_Dataset records:_
○ ○ ○
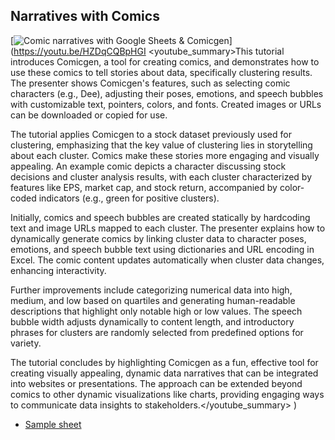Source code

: ## Narratives with Comics

[![Comic narratives with Google Sheets & Comicgen](https://i.ytimg.com/vi/HZDqCQBpHGI/sddefault.jpg)](https://youtu.be/HZDqCQBpHGI
<youtube_summary>This tutorial introduces Comicgen, a tool for creating comics, and demonstrates how to use these comics to tell stories about data, specifically clustering results. The presenter shows Comicgen's features, such as selecting comic characters (e.g., Dee), adjusting their poses, emotions, and speech bubbles with customizable text, pointers, colors, and fonts. Created images or URLs can be downloaded or copied for use.

The tutorial applies Comicgen to a stock dataset previously used for clustering, emphasizing that the key value of clustering lies in storytelling about each cluster. Comics make these stories more engaging and visually appealing. An example comic depicts a character discussing stock decisions and cluster analysis results, with each cluster characterized by features like EPS, market cap, and stock return, accompanied by color-coded indicators (e.g., green for positive clusters).

Initially, comics and speech bubbles are created statically by hardcoding text and image URLs mapped to each cluster. The presenter explains how to dynamically generate comics by linking cluster data to character poses, emotions, and speech bubble text using dictionaries and URL encoding in Excel. The comic content updates automatically when cluster data changes, enhancing interactivity.

Further improvements include categorizing numerical data into high, medium, and low based on quartiles and generating human-readable descriptions that highlight only notable high or low values. The speech bubble width adjusts dynamically to content length, and introductory phrases for clusters are randomly selected from predefined options for variety.

The tutorial concludes by highlighting Comicgen as a fun, effective tool for creating visually appealing, dynamic data narratives that can be integrated into websites or presentations. The approach can be extended beyond comics to other dynamic visualizations like charts, providing engaging ways to communicate data insights to stakeholders.</youtube_summary>
)

- [Sample sheet](https://docs.google.com/spreadsheets/d/1b0DOfJnnx6MFcN955YqRqYafLb8XrH-zqtLaK2h5kkc/edit#gid=1534638946)
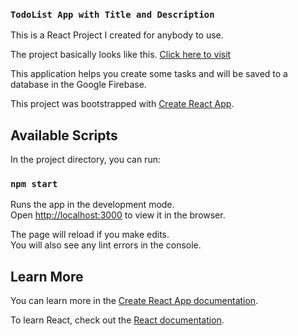 

### `TodoList App with Title and Description`
This is a React Project I created for anybody to use. <br>


The project basically looks like this. [Click here to visit](https://aimanski05.herokuapp.com)
<br>




This application helps you create some tasks and will be saved 
to a database in the Google Firebase. 

This project was bootstrapped with [Create React App](https://github.com/facebook/create-react-app).

## Available Scripts

In the project directory, you can run:

### `npm start`

Runs the app in the development mode.<br>
Open [http://localhost:3000](http://localhost:3000) to view it in the browser.

The page will reload if you make edits.<br>
You will also see any lint errors in the console.


## Learn More

You can learn more in the [Create React App documentation](https://facebook.github.io/create-react-app/docs/getting-started).

To learn React, check out the [React documentation](https://reactjs.org/).
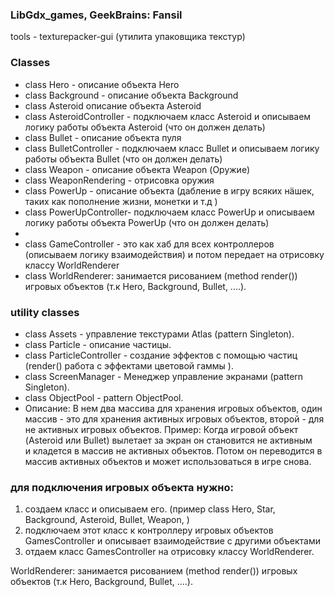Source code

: ### LibGdx_games,  GeekBrains:  Fansil

tools - texturepacker-gui (утилита упаковщика текстур)

### Classes

- class Hero - описание объекта Hero
- class Background - описание объекта Background
- class Asteroid  описание объекта Asteroid
- class AsteroidController - подключаем класс Asteroid и описываем логику работы объекта Asteroid (что он должен делать)
- class Bullet - описание объекта пуля
- class BulletController - подключаем класс Bullet и описываем логику работы объекта Bullet (что он должен делать)
- class Weapon - описание объекта Weapon (Оружие)
- class WeaponRendering - отрисовка оружия
- class PowerUp - описание объекта (дабление в игру всяких нäшек, таких как пополнение жизни, монетки и т.д ) 
- class PowerUpController- подключаем класс PowerUp и описываем логику работы объекта PowerUp (что он должен делать)
- 
- class GameController - это как хаб для всех контроллеров (описываем логику взаимодействия) и 
потом передает на отрисовку классу WorldRenderer
- class WorldRenderer: занимается рисованием (method render()) игровых объектов  (т.к Hero, Background, Bullet, ....).

### utility classes

- class Assets - управление текстурами Atlas (pattern Singleton).
- class Particle - описание частицы.
- class ParticleController - создание эффектов с помощью частиц (render() работа с эффектами цветовой гаммы ).
- class ScreenManager - Менеджер управление экранами (pattern Singleton).
- class ObjectPool - pattern ObjectPool.
- Описание: B нем два массива для хранения игровых объектов, oдин массив - это для хранения активных игровых объектов, второй - для не активных игровых объектов.
  Пример: Когда игровой объект (Asteroid или Bullet) вылетает за экран он становится не активным  
  и кладется в массив не активных объектов. Потом он переводится в массив активных объектов и может использоваться в игре снова.


### для подключения игровых  объекта нужно:

1. создаем класс и описываем его. (пример class Hero, Star, Background, Asteroid, Bullet, Weapon,  )
2. подключаем этот класс к контроллеру игровых объектов GamesController и описывает взаимодействие с другими объектами
3. отдаем класс GamesController на отрисовку классу WorldRenderer.

 WorldRenderer: занимается рисованием (method render()) игровых объектов  (т.к Hero, Background, Bullet, ....).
○ ○ ○
The images are to be left out while the entries are written out exactly.

Source code

: ## Narratives with Comics

[![Comic narratives with Google Sheets & Comicgen](https://i.ytimg.com/vi/HZDqCQBpHGI/sddefault.jpg)](https://youtu.be/HZDqCQBpHGI
<youtube_summary>This tutorial introduces Comicgen, a tool for creating comics, and demonstrates how to use these comics to tell stories about data, specifically clustering results. The presenter shows Comicgen's features, such as selecting comic characters (e.g., Dee), adjusting their poses, emotions, and speech bubbles with customizable text, pointers, colors, and fonts. Created images or URLs can be downloaded or copied for use.

The tutorial applies Comicgen to a stock dataset previously used for clustering, emphasizing that the key value of clustering lies in storytelling about each cluster. Comics make these stories more engaging and visually appealing. An example comic depicts a character discussing stock decisions and cluster analysis results, with each cluster characterized by features like EPS, market cap, and stock return, accompanied by color-coded indicators (e.g., green for positive clusters).

Initially, comics and speech bubbles are created statically by hardcoding text and image URLs mapped to each cluster. The presenter explains how to dynamically generate comics by linking cluster data to character poses, emotions, and speech bubble text using dictionaries and URL encoding in Excel. The comic content updates automatically when cluster data changes, enhancing interactivity.

Further improvements include categorizing numerical data into high, medium, and low based on quartiles and generating human-readable descriptions that highlight only notable high or low values. The speech bubble width adjusts dynamically to content length, and introductory phrases for clusters are randomly selected from predefined options for variety.

The tutorial concludes by highlighting Comicgen as a fun, effective tool for creating visually appealing, dynamic data narratives that can be integrated into websites or presentations. The approach can be extended beyond comics to other dynamic visualizations like charts, providing engaging ways to communicate data insights to stakeholders.</youtube_summary>
)

- [Sample sheet](https://docs.google.com/spreadsheets/d/1b0DOfJnnx6MFcN955YqRqYafLb8XrH-zqtLaK2h5kkc/edit#gid=1534638946)

### `TodoList App with Title and Description`
This is a React Project I created for anybody to use. <br>


The project basically looks like this. [Click here to visit](https://aimanski05.herokuapp.com)
<br>




This application helps you create some tasks and will be saved 
to a database in the Google Firebase. 

This project was bootstrapped with [Create React App](https://github.com/facebook/create-react-app).

## Available Scripts

In the project directory, you can run:

### `npm start`

Runs the app in the development mode.<br>
Open [http://localhost:3000](http://localhost:3000) to view it in the browser.

The page will reload if you make edits.<br>
You will also see any lint errors in the console.


## Learn More

You can learn more in the [Create React App documentation](https://facebook.github.io/create-react-app/docs/getting-started).

To learn React, check out the [React documentation](https://reactjs.org/).
Source code

: ### LibGdx_games,  GeekBrains:  Fansil

tools - texturepacker-gui (утилита упаковщика текстур)

### Classes

- class Hero - описание объекта Hero
- class Background - описание объекта Background
- class Asteroid  описание объекта Asteroid
- class AsteroidController - подключаем класс Asteroid и описываем логику работы объекта Asteroid (что он должен делать)
- class Bullet - описание объекта пуля
- class BulletController - подключаем класс Bullet и описываем логику работы объекта Bullet (что он должен делать)
- class Weapon - описание объекта Weapon (Оружие)
- class WeaponRendering - отрисовка оружия
- class PowerUp - описание объекта (дабление в игру всяких нäшек, таких как пополнение жизни, монетки и т.д ) 
- class PowerUpController- подключаем класс PowerUp и описываем логику работы объекта PowerUp (что он должен делать)
- 
- class GameController - это как хаб для всех контроллеров (описываем логику взаимодействия) и 
потом передает на отрисовку классу WorldRenderer
- class WorldRenderer: занимается рисованием (method render()) игровых объектов  (т.к Hero, Background, Bullet, ....).

### utility classes

- class Assets - управление текстурами Atlas (pattern Singleton).
- class Particle - описание частицы.
- class ParticleController - создание эффектов с помощью частиц (render() работа с эффектами цветовой гаммы ).
- class ScreenManager - Менеджер управление экранами (pattern Singleton).
- class ObjectPool - pattern ObjectPool.
- Описание: B нем два массива для хранения игровых объектов, oдин массив - это для хранения активных игровых объектов, второй - для не активных игровых объектов.
  Пример: Когда игровой объект (Asteroid или Bullet) вылетает за экран он становится не активным  
  и кладется в массив не активных объектов. Потом он переводится в массив активных объектов и может использоваться в игре снова.


### для подключения игровых  объекта нужно:

1. создаем класс и описываем его. (пример class Hero, Star, Background, Asteroid, Bullet, Weapon,  )
2. подключаем этот класс к контроллеру игровых объектов GamesController и описывает взаимодействие с другими объектами
3. отдаем класс GamesController на отрисовку классу WorldRenderer.

 WorldRenderer: занимается рисованием (method render()) игровых объектов  (т.к Hero, Background, Bullet, ....).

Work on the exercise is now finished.